Exactly as written, copy the lines of the data below from the first through the one containing "- 1) \left\|".

*** EXCERPTED DATA

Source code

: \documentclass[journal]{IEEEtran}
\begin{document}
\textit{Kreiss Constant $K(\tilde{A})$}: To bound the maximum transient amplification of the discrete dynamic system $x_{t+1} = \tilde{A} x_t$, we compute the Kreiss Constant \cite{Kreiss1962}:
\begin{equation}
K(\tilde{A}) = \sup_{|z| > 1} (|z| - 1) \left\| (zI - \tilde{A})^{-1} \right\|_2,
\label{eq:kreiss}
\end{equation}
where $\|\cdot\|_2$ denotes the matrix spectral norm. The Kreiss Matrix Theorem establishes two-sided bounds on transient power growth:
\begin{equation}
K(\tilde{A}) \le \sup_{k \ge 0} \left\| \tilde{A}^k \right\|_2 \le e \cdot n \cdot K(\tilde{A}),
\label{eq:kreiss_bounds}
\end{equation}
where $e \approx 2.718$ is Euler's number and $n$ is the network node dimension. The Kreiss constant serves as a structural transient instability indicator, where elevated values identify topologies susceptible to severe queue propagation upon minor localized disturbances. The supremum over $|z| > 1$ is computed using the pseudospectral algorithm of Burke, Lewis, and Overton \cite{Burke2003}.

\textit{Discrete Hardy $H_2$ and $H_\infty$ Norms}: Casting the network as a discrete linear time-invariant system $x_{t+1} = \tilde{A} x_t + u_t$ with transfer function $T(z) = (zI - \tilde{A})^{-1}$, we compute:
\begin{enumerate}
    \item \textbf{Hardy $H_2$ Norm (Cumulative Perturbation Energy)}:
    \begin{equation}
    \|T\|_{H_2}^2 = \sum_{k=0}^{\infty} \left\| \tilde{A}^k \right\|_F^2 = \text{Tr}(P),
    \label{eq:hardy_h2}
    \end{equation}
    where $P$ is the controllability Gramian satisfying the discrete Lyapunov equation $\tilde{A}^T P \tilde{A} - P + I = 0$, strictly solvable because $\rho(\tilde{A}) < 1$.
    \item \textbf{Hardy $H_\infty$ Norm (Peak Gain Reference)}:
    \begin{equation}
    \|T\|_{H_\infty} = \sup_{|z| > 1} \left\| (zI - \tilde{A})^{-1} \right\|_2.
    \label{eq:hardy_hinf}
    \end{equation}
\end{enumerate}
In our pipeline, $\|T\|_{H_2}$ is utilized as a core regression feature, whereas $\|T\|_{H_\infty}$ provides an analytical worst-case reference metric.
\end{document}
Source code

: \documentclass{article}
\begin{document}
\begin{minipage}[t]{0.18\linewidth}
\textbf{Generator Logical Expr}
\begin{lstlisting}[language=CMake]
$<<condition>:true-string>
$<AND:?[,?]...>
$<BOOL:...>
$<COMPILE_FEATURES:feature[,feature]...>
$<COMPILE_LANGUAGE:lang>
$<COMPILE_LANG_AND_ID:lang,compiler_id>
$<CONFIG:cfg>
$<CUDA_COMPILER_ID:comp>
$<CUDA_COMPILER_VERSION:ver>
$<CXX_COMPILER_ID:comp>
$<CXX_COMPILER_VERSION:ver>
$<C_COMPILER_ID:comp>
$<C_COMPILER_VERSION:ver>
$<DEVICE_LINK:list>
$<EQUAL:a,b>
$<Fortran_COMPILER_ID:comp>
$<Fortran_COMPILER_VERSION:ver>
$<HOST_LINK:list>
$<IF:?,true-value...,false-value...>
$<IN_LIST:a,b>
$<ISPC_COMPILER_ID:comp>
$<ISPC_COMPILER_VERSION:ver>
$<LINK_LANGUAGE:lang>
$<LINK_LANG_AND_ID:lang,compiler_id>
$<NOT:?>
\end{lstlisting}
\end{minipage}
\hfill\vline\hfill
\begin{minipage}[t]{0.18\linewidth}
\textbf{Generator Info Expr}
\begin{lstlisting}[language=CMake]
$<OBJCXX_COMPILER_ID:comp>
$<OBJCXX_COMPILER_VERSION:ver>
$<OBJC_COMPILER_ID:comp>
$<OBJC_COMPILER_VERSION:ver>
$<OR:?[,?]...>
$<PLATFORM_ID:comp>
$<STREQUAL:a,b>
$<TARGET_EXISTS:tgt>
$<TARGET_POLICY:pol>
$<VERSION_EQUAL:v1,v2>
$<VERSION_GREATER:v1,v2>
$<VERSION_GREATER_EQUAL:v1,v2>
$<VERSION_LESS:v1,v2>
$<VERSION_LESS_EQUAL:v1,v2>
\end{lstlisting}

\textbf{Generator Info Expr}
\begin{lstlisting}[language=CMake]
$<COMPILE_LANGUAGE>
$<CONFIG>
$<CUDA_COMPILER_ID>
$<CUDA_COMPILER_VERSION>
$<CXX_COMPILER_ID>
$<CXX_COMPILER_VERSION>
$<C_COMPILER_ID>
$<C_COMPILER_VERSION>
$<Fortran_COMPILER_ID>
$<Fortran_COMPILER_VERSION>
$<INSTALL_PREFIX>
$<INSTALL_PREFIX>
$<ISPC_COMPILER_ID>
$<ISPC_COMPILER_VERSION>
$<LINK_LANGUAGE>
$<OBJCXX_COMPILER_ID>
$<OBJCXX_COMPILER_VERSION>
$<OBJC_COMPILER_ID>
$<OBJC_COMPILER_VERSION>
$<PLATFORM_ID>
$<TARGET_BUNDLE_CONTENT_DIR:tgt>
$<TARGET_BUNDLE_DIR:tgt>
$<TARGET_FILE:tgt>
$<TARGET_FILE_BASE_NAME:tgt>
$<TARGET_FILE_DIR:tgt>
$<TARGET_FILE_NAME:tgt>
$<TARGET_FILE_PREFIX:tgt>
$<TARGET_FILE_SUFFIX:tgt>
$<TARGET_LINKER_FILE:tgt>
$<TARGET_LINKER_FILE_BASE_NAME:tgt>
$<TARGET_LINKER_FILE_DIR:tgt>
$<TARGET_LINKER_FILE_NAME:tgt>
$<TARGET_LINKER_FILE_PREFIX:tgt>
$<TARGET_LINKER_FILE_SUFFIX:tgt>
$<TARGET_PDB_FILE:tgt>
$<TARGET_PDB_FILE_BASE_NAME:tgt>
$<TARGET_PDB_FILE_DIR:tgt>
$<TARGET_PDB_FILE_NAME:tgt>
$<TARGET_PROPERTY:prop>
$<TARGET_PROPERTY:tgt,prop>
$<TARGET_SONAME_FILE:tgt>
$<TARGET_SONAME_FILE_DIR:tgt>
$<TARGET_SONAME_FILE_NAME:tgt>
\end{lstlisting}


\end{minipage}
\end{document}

******

ANSWER SPACE
Source code

: \documentclass[journal]{IEEEtran}
\begin{document}
\textit{Kreiss Constant $K(\tilde{A})$}: To bound the maximum transient amplification of the discrete dynamic system $x_{t+1} = \tilde{A} x_t$, we compute the Kreiss Constant \cite{Kreiss1962}:
\begin{equation}
K(\tilde{A}) = \sup_{|z| > 1} (|z| - 1) \left\| (zI - \tilde{A})^{-1} \right\|_2,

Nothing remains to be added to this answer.